The evidence shows that the sellers agreed to an amendment that gave the buyers until two weeks of closing to get a “0” bacteria test, failing which they would install a “system” that would yield a “0” bacteria count test result. If the bacteria test was positive, the seller would have to deal with rectifying the issue near to the closing date. The final water test was negative and no further action ought to have been necessary. The buyers’ decision to ask for half the cost of a drilled well was not, as per the evidence, the salesperson’s decision. The salesperson did advise the seller’s salesperson days before the final water test that if the test failed, the buyer would be seeking compensation for a new drilled well, but the actual request came from the buyer’s lawyer.

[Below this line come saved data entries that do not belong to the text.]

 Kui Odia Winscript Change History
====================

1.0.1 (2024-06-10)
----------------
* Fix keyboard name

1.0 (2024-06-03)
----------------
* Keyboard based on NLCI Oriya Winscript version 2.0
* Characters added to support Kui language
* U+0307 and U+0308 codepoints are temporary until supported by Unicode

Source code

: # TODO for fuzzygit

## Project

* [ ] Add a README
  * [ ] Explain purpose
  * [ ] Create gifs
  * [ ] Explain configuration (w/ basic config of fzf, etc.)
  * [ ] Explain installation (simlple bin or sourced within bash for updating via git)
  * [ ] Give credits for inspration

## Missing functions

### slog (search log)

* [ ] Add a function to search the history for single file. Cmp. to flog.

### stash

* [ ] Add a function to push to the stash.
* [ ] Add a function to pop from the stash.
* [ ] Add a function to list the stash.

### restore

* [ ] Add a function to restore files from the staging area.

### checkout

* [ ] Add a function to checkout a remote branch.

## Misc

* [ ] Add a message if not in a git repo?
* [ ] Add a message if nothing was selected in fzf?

The evidence in this case did support that the buyer’s salesperson did not protect and promote the best interests of their clients. The salesperson told the Commission that well-water quality and quantity were important to the buyers, but the paperwork did not reflect this concern. The agreement of purchase and sale the salesperson prepared had duplicate (and ambiguous) water-test clauses; the salesperson had amendments prepared that were signed incorrectly and communicated late; the second amendment was so ambiguous that the salesperson’s own team was not clear on what “system” the amendment was referring to. Finally, the salesperson was unsure what happened with the drilled well request, because they were not involved in the trade after the final water test, other than to do the pre-closing walkthrough on the scheduled closing date. The salesperson was also not aware that the closing date had been extended by three days.
The Commission also found that neither salesperson involved in the transaction prepared an amendment to extend the closing date. Also, the water test amendments were ambiguous, and the timing unclear. A licensed assistant had prepared two of the amendments.
The evidence in this case also showed that the seller’s salesperson did not communicate to her clients that the buyers might want a drilled well when notified of this before the final water test. The evidence also indicated the salesperson presented a verbal offer during the negotiations.
The buyer’s salesperson violated Bylaw 702, Article 2, for not protecting and promoting the best interests of their client by not properly addressing their concerns with well water quality; and violated Bylaw 702, Article 11, for poor paperwork.
The buyer’s salesperson’s licensed assistant terminated their licence before the conclusion of the investigation. Prior to obtaining a real estate licence in the future, they will be required to respond to the Commission’s allegation of writing ambiguous clauses.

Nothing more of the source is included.